Il caso Studio di Clean Clothes Compaign

Al netto di tutto quello che hai potuto leggere sino ad adesso, pensiamo sia giusto concludere il discorso sulla Fast Fashion calcolando, numeri alla mano, ciò che i tuoi soldi finanziano ogni qualvolta compri un capo pronto moda.
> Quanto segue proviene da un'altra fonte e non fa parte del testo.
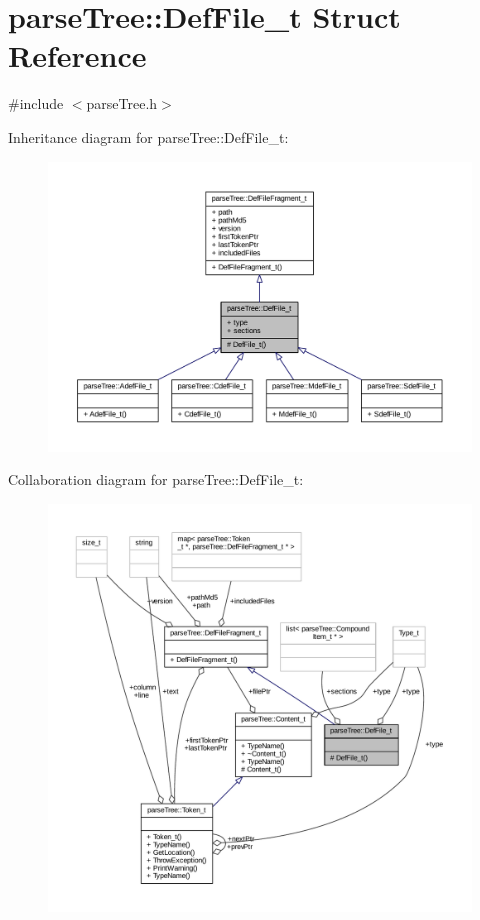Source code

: \hypertarget{structparse_tree_1_1_def_file__t}{}\section{parse\+Tree\+:\+:Def\+File\+\_\+t Struct Reference}
\label{structparse_tree_1_1_def_file__t}


{\ttfamily \#include $<$parse\+Tree.\+h$>$}



Inheritance diagram for parse\+Tree\+:\+:Def\+File\+\_\+t\+:
\nopagebreak
\begin{figure}[H]
\begin{center}
\leavevmode
\includegraphics[width=350pt]{structparse_tree_1_1_def_file__t__inherit__graph}
\end{center}
\end{figure}


Collaboration diagram for parse\+Tree\+:\+:Def\+File\+\_\+t\+:
\nopagebreak
\begin{figure}[H]
\begin{center}
\leavevmode
\includegraphics[width=350pt]{structparse_tree_1_1_def_file__t__coll__graph}
\end{center}
\end{figure}
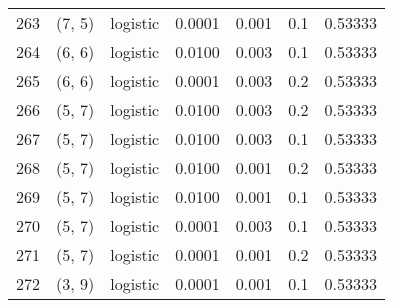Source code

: \begin{tabular}{lllrrrr}
263 &      (7, 5) &  logistic &  0.0001 &  0.001 &  0.1 &   0.53333 \\
264 &      (6, 6) &  logistic &  0.0100 &  0.003 &  0.1 &   0.53333 \\
265 &      (6, 6) &  logistic &  0.0001 &  0.003 &  0.2 &   0.53333 \\
266 &      (5, 7) &  logistic &  0.0100 &  0.003 &  0.2 &   0.53333 \\
267 &      (5, 7) &  logistic &  0.0100 &  0.003 &  0.1 &   0.53333 \\
268 &      (5, 7) &  logistic &  0.0100 &  0.001 &  0.2 &   0.53333 \\
269 &      (5, 7) &  logistic &  0.0100 &  0.001 &  0.1 &   0.53333 \\
270 &      (5, 7) &  logistic &  0.0001 &  0.003 &  0.1 &   0.53333 \\
271 &      (5, 7) &  logistic &  0.0001 &  0.001 &  0.2 &   0.53333 \\
272 &      (3, 9) &  logistic &  0.0001 &  0.001 &  0.1 &   0.53333 \\
\bottomrule
\end{tabular}
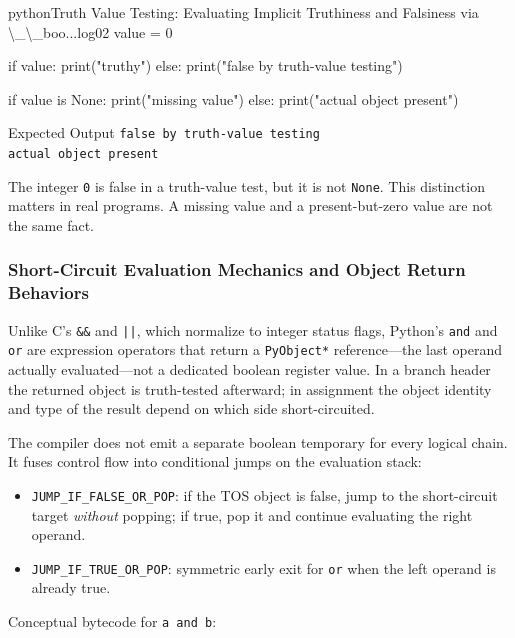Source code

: \begin{codebox}[]{python}{Truth Value Testing: Evaluating Implicit Truthiness and Falsiness via \textbackslash{}\_\textbackslash{}\_boo...}{log02}
value = 0

if value:
    print("truthy")
else:
    print("false by truth-value testing")

if value is None:
    print("missing value")
else:
    print("actual object present")
\end{codebox}


\begin{iobox}{Expected Output}
\texttt{false by truth-value testing} \\
\texttt{actual object present} \\
\end{iobox}


The integer \texttt{0} is false in a truth-value test, but it is not \texttt{None}. This distinction matters in real programs. A missing value and a present-but-zero value are not the same fact.

\subsubsection{Short-Circuit Evaluation Mechanics and Object Return Behaviors}

Unlike C's \texttt{\&\&} and \texttt{||}, which normalize to integer status flags, Python's \texttt{and} and \texttt{or} are expression operators that return a \texttt{PyObject*} reference---the last operand actually evaluated---not a dedicated boolean register value. In a branch header the returned object is truth-tested afterward; in assignment the object identity and type of the result depend on which side short-circuited.

The compiler does not emit a separate boolean temporary for every logical chain. It fuses control flow into conditional jumps on the evaluation stack:

\begin{itemize}
    \item \texttt{JUMP\_IF\_FALSE\_OR\_POP}: if the TOS object is false, jump to the short-circuit target \emph{without} popping; if true, pop it and continue evaluating the right operand.
    \item \texttt{JUMP\_IF\_TRUE\_OR\_POP}: symmetric early exit for \texttt{or} when the left operand is already true.
\end{itemize}

Conceptual bytecode for \texttt{a and b}:

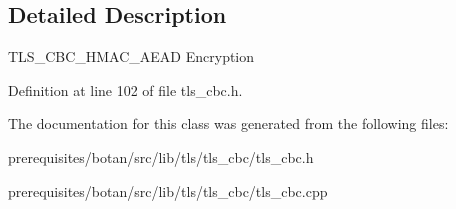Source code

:\subsection{Detailed Description}
T\+L\+S\+\_\+\+C\+B\+C\+\_\+\+H\+M\+A\+C\+\_\+\+A\+E\+AD Encryption 

Definition at line 102 of file tls\+\_\+cbc.\+h.



The documentation for this class was generated from the following files\+:\begin{DoxyCompactItemize}
\item 
prerequisites/botan/src/lib/tls/tls\+\_\+cbc/tls\+\_\+cbc.\+h\item 
prerequisites/botan/src/lib/tls/tls\+\_\+cbc/tls\+\_\+cbc.\+cpp\end{DoxyCompactItemize}
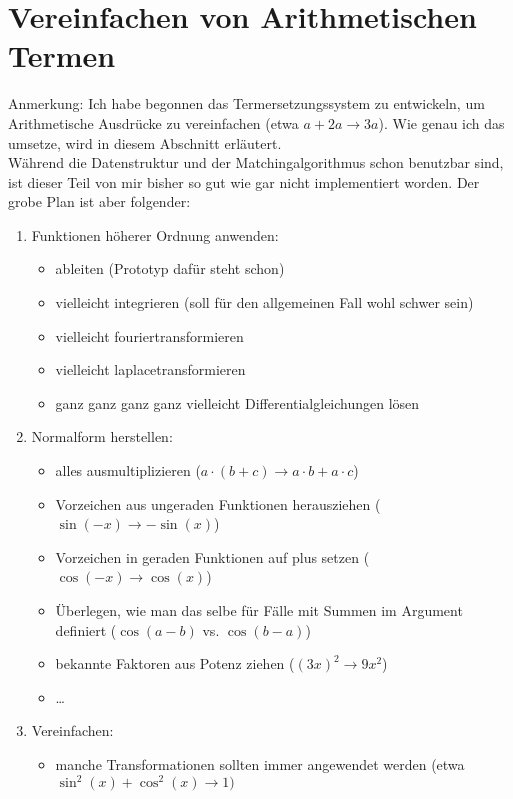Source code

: \documentclass{article}
\begin{document}
\section{Vereinfachen von Arithmetischen Termen}
\begin{itshape}
Anmerkung: Ich habe begonnen das Termersetzungssystem zu entwickeln, um Arithmetische Ausdrücke zu vereinfachen (etwa $a + 2 a \rightarrow 3 a$). Wie genau ich das umsetze, wird in diesem Abschnitt erläutert.
\\Während die Datenstruktur und der Matchingalgorithmus schon benutzbar sind, ist dieser Teil von mir bisher so gut wie gar nicht implementiert worden. Der grobe Plan ist aber folgender:
\begin{enumerate}
    \item Funktionen höherer Ordnung anwenden:
    \begin{itemize}
        \item ableiten (Prototyp dafür steht schon)
        \item vielleicht integrieren (soll für den allgemeinen Fall wohl schwer sein)
        \item vielleicht fouriertransformieren
        \item vielleicht laplacetransformieren
        \item ganz ganz ganz ganz vielleicht Differentialgleichungen lösen
    \end{itemize}
    \item Normalform herstellen:
    \begin{itemize}
        \item alles ausmultiplizieren ($a\cdot (b + c) \rightarrow a\cdot b + a\cdot c$)
        \item Vorzeichen aus ungeraden Funktionen herausziehen ($\sin(-x) \rightarrow -\sin(x)$)
        \item Vorzeichen in geraden Funktionen auf plus setzen ($\cos(-x) \rightarrow \cos(x)$)
        \item Überlegen, wie man das selbe für Fälle mit Summen im Argument definiert ($\cos(a - b)$ vs. $\cos(b - a)$)
        \item bekannte Faktoren aus Potenz ziehen ($(3 x)^2 \rightarrow 9 x^2$)
        \item \dots
    \end{itemize}
    \item Vereinfachen:
    \begin{itemize}
        \item manche Transformationen sollten immer angewendet werden (etwa $\sin^2(x) + \cos^2(x) \rightarrow 1)$

\end{itemize}
\end{enumerate}
\end{itshape}
\end{document}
Per farlo riporterò qui di seguito il caso studio di Clean Clothes Compaign, il quale ha calcolato i veri costi nascosti dietro all’acquisto di una T-shirt da 29€:

PREZZO AL DETTAGLIO – 17€ (59%)

PROFITTO DEL BRAND – 3,61€ (12%)

COSTO DELLE MATERIE PRIME – 3,40€ (12%)

COSTI DI TRASPORTO – 2,19€ (8%)

INTERMEDIARI – 1,20€ (4%)

PROFITTO DELLE AZIENDE TESSILI IN BANGLADESH – 1,15€ (4%)

SPESE ACCESSORIE – 0,27€ (0,9%)

PAGA DEL LAVORATORE – 0,18€ (0,6%)

Facendo un ulteriore rapido calcolo, sapendo che un operaio in una fabbrica tessile del Bangladesh guadagna circa 100€ per un mese di lavoro, significa che in 30 giorni confeziona circa 555 T-shirt. Se lo stesso lavoratore ambisse poi ad uno stipendio di 800€ dovrebbe cucire più di 4000 maglie.

Lascio trarre a te le conclusioni su questa triste pagina del mondo della moda.